しかし、実際には他にも送料や手数料の負担が必要であった上、5日間が過ぎた後も同じ条件で購入することができたということです。
消費者庁は、こうした表示が景品表示法違反(有利誤認表示)に当たるとして、夢グループに6589万円の課徴金納付命令を出しました。
この命令を受け、夢グループは「今後は分かりやすい広告を心がけたいが、消費者庁の認定には納得いかない点があり、不服申し立てを検討している」と取材に答えています。
問題となった広告が掲載されたのは、新型コロナウイルスの感染が拡大し始めた時期でしたが、当該期間中のマスクの売上は約21億9660万円にのぼったと言われています。
有利誤認表示とは
景品表示法が禁じる「有利誤認表示」とは、商品やサービスの価格などの取引条件について、実際のものや事実に相違して競争事業者のものより著しく有利であると一般消費者に誤認される表示のことです。有利誤認表示の一例として、“不当な二重価格表示”があります。
二重価格表示とは、事業者が自己の販売価格に当該販売価格よりも高い他の価格を併記して表示することです。二重価格表示は、適切に活用することで消費者が商品を選びやすくなるメリットがあります。

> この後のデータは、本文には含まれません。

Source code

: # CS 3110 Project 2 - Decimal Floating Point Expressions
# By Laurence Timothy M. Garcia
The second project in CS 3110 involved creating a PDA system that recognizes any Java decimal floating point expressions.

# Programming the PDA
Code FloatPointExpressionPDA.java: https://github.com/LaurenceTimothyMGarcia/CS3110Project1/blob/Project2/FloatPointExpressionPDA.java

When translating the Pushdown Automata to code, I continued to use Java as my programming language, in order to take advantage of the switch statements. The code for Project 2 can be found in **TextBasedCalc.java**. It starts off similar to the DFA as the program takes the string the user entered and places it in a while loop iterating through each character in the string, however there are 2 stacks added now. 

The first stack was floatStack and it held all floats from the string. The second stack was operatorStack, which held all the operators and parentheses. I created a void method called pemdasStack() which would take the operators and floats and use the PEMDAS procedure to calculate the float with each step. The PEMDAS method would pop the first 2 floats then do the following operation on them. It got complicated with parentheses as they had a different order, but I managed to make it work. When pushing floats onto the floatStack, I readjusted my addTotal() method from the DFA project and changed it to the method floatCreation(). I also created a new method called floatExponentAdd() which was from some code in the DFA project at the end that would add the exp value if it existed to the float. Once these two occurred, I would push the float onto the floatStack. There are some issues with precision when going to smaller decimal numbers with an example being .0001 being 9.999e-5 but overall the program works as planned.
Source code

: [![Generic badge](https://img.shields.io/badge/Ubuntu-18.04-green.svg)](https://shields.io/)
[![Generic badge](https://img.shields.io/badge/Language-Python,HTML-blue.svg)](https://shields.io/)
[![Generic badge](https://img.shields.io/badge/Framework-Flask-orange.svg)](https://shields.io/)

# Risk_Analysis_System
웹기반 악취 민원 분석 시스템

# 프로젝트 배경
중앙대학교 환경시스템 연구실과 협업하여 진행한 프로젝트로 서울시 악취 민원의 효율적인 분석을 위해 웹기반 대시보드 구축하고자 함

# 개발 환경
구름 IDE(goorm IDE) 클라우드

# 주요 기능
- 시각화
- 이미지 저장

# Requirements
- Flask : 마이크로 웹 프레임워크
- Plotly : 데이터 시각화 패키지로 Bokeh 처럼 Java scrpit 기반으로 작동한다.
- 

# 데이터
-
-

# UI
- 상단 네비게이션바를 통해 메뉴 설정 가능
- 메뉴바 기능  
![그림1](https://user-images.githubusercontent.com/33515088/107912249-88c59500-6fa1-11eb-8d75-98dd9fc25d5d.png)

一方で、比較する元の価格が正しく表示されていない場合、消費者に誤解を与える可能性があり、「有利誤認表示」に該当するおそれがあります。
典型的な事例として、『期間限定』などと表示し、限定的な価格の低さをアピールしておきながら、実際には当該期間を過ぎても期間限定価格と同じ価格で販売が続くケースなどが挙げられます。
景品表示法違反について
景品表示法違反の疑いがある場合、消費者庁が調査を実施します。違反行為が認められた場合、その事業者へ措置命令を出します。違反の事実がない場合にも、違反のおそれがある場合には「警告」、違反につながる可能性があれば「注意」の措置が講じられます。
課徴金対象行為をした期間(上限3年)の該当商品・サービス等の売上金額が5000万円以上ある場合には、売上金額の3%に相当する額の課徴金納付命令が出されます。なお、万が一、事業者が知らずに景品表示法に違反してしまった場合で、なおかつ知らないことにつき事業者に過失がない場合は課徴金納付命令は発せられません。
コメント
夢グループの事案では「期間限定価格」と見せかけた販売方法で、実態と異なる取引条件が表示されていた点などが問題視されました。
自社での広告、販促の際に割引価格の設定や有効期限の表示を行う場合、実際の販売条件と齟齬がないか、十分な確認が必要です。
特にキャンペーンや期間限定表示を行う際は「送料別」、「終了日」、「通常販売価格」などを適正に表示することが大切です。